16

He was eating of the grapes, breathing deeply of the rose-flavoured wind, when a woman came to him out of the moonlight. He couldn’t see her face clearly, but he felt her to be of extreme beauty, full in body, rich in sensuality, but obscure. He didn’t know what was obscure about her.

She sat beside him on the bed and her presence affected him deeply. Her body breathed out an unbearable lustful air. So strong was her lust that he began to quiver.
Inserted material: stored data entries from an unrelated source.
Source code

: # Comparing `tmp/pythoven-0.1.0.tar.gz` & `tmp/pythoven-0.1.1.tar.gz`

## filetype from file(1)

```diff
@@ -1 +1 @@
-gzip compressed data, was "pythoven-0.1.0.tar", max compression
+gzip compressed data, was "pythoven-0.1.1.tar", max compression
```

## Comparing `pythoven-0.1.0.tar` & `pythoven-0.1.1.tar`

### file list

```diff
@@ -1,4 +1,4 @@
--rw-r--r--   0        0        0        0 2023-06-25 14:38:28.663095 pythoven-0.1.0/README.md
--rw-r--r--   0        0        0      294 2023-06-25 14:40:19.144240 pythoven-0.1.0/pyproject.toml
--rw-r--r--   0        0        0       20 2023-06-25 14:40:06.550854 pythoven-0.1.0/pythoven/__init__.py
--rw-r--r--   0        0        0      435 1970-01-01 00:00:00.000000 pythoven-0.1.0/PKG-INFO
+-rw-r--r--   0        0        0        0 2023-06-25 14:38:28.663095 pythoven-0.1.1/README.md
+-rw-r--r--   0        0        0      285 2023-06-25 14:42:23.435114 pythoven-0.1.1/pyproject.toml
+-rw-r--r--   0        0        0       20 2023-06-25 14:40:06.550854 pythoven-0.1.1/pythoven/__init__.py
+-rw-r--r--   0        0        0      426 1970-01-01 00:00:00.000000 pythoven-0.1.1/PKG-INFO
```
Baring her thighs to him casually, she said:

‘I have hungered for a man such as you for many long years. Do you know what it is like when your body and soul crave a particular person whom you have not met, but whom you sense exists, and for whom you have been waiting for hundreds of years? Sensitive lovers know this feeling. We call it: “Sickness for your Orpheus”. That’s what I’ve had. You are my Orpheus. In my dreams I have loved you and wanted you. There has been no other, and there never will be. You are my missing soul. To be in your presence alone is like having entered a fairy-tale. I am a princess again, and you are my missing prince. Under these skies, in this square that has suffered more history than it has known love, and with the wind fragrant with a moment that will never be repeated, I have found you just as I thought I would – on a white bed, in the marble square, with a jug of water, and eating the grapes of the king.’